La demoiselle cyan décida de laisser Tza tranquille pour le moment. Visiblement, la fillette n’était qu’un pion, et Omilio était le marionnettiste. Si Eily voulait de vraies réponses, il fallait qu’elle s’attaque directement au gros morceau. Plus facile à dire qu’à faire.

Pendant qu’Eily ruminait sa frustration contre le Foréa Impérial d’Aifos, le petit groupe continuait tranquillement son avancée à travers la ville. Et finalement, au bout de plusieurs minutes de marche…

— Voilà, nous y sommes, déclara brusquement Tza.

Le petit groupe s’arrêta alors. Ils étaient dans le grand marché d’Aifos, le lieu de rencontre principal du quartier commercial. Le seul endroit où les divers secteurs d’activités étaient autorisé à se croiser. De nombreuses étales en tous genres parsemaient le marché, y faisant l’endroit idéal pour rapidement faire ses courses sans se balader inutilement à travers toute la ville.

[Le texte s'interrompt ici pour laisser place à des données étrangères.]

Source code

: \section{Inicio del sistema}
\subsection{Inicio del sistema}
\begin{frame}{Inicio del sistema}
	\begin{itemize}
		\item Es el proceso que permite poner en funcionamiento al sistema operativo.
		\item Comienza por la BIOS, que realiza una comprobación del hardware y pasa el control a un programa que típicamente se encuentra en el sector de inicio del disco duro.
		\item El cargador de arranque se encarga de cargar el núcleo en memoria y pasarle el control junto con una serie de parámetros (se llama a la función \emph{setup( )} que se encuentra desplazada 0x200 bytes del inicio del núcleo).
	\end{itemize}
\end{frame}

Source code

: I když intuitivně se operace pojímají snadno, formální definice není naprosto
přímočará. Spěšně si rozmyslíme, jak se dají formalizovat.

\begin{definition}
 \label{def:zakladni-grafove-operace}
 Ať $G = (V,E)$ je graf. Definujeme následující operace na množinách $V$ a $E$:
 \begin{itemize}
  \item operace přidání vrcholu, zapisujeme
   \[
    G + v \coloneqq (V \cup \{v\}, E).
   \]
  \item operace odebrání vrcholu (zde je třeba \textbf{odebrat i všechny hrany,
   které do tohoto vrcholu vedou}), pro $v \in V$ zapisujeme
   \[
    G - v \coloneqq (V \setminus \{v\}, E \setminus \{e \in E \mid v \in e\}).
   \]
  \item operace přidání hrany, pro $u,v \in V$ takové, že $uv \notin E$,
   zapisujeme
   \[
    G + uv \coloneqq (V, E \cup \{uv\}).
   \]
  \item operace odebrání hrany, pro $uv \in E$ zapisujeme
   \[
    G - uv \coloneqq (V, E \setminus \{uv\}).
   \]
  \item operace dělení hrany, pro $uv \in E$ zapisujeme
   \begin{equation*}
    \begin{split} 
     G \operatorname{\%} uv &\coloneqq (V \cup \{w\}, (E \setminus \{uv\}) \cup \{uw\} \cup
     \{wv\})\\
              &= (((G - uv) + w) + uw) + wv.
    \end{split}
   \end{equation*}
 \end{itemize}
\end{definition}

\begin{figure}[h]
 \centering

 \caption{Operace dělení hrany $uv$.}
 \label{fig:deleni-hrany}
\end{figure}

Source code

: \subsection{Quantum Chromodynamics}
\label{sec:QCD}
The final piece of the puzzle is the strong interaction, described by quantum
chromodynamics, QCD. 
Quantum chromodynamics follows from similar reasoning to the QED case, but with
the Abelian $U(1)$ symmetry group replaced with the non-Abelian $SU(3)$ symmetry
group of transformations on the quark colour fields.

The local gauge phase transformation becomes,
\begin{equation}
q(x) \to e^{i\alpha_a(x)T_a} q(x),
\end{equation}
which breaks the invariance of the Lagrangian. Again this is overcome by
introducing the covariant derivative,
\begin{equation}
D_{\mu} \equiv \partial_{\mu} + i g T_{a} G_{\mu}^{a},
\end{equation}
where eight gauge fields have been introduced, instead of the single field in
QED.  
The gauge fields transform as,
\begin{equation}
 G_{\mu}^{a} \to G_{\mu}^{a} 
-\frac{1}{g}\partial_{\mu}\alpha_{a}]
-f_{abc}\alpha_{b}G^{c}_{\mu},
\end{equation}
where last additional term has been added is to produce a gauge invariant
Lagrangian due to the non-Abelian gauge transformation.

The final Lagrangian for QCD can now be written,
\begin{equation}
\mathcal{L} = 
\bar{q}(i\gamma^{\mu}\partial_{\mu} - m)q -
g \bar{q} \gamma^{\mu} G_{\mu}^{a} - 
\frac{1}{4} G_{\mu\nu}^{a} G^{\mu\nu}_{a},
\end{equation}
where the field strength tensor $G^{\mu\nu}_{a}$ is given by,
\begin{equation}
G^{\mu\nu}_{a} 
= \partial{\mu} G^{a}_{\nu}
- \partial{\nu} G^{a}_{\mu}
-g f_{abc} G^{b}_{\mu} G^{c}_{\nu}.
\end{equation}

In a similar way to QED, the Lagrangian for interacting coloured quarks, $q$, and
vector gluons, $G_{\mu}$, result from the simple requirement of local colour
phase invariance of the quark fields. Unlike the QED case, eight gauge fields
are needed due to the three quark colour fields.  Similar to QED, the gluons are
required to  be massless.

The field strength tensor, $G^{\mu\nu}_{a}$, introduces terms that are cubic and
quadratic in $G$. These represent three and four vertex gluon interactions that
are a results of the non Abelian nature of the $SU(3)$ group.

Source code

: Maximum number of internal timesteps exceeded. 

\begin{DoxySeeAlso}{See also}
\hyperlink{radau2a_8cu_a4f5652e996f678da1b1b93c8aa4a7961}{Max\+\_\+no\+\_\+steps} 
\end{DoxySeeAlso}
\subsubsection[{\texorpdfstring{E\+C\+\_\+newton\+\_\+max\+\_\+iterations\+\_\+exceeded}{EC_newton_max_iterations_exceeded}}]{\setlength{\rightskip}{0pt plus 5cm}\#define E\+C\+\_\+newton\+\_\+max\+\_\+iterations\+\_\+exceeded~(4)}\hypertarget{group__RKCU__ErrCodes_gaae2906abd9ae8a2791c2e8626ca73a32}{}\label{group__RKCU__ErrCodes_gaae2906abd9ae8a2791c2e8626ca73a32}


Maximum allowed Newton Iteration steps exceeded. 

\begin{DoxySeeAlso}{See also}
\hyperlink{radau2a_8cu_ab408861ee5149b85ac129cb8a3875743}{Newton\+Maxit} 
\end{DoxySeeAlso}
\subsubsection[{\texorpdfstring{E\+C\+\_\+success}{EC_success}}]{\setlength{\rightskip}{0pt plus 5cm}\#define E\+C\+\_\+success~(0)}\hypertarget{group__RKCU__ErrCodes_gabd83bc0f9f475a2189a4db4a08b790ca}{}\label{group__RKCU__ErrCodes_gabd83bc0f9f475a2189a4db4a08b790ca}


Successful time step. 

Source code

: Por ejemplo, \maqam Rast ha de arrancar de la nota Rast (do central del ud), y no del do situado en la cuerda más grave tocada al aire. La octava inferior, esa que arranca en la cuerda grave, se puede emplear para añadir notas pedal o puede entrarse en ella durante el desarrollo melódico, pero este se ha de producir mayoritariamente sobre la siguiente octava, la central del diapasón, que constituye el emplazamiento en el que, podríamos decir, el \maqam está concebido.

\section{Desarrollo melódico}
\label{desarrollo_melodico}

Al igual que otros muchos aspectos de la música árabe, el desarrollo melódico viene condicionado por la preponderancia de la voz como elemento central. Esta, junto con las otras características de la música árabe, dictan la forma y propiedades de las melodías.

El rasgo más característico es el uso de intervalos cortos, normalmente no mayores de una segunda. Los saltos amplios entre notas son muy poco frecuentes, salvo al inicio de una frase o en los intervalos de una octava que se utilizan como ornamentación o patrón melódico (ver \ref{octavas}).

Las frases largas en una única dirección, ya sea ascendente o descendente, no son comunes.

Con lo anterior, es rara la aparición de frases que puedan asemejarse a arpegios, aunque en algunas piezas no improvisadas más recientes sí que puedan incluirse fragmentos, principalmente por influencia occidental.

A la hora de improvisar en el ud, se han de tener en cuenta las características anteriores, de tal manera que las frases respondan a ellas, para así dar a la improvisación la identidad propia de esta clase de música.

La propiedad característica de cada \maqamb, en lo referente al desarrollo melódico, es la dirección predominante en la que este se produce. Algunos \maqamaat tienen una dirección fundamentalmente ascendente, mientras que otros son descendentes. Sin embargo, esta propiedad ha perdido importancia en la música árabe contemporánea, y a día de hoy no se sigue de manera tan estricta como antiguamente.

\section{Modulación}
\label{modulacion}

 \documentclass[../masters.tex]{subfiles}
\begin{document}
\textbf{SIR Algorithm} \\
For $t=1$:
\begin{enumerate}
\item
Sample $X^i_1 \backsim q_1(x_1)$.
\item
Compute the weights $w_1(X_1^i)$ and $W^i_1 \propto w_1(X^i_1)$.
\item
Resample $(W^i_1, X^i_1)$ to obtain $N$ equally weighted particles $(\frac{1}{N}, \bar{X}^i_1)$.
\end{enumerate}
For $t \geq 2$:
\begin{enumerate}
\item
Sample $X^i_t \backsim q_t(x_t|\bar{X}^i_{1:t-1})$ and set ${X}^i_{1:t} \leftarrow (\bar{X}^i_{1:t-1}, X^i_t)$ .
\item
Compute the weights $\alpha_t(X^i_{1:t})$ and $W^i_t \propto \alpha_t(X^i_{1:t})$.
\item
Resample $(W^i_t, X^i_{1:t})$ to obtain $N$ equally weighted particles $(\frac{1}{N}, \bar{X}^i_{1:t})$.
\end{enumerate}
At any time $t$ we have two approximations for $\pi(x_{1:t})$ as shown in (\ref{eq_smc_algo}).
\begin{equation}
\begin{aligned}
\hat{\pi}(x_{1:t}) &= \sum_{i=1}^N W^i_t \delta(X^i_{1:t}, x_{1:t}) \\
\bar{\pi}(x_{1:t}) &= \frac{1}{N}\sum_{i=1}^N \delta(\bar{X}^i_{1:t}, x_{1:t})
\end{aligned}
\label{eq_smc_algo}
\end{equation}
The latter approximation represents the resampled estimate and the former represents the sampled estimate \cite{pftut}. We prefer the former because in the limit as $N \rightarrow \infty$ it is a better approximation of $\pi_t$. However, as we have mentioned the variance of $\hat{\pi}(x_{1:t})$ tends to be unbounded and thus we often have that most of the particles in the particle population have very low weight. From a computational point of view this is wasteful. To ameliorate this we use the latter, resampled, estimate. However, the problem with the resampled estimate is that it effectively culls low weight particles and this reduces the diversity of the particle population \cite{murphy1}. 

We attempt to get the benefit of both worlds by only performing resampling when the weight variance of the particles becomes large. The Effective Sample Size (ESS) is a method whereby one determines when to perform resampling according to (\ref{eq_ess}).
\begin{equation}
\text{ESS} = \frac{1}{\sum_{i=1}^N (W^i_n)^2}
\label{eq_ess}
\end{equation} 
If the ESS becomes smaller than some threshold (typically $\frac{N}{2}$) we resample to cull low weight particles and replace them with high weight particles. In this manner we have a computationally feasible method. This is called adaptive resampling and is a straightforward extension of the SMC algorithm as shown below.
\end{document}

— J’adore cet endroit ! s’amusa Rhinolove. Il y a tant d’arômes différents dans l’air !

Eily lui jeta un regard perplexe. Pour sûr, énormément d’effluves envahissait l’atmosphère. Mais entre les puissantes épices, les viandes sanglantes, les odorants poissons, sans oublier l’aigre émanation naturelle de la foule, Eily avait l’impression de se trouver dans un dépotoir. Son pauvre nez était agressé de toute part, cruellement pris au piège. L’air pur était porté disparu et activement recherché par les pauvres poumons de la demoiselle.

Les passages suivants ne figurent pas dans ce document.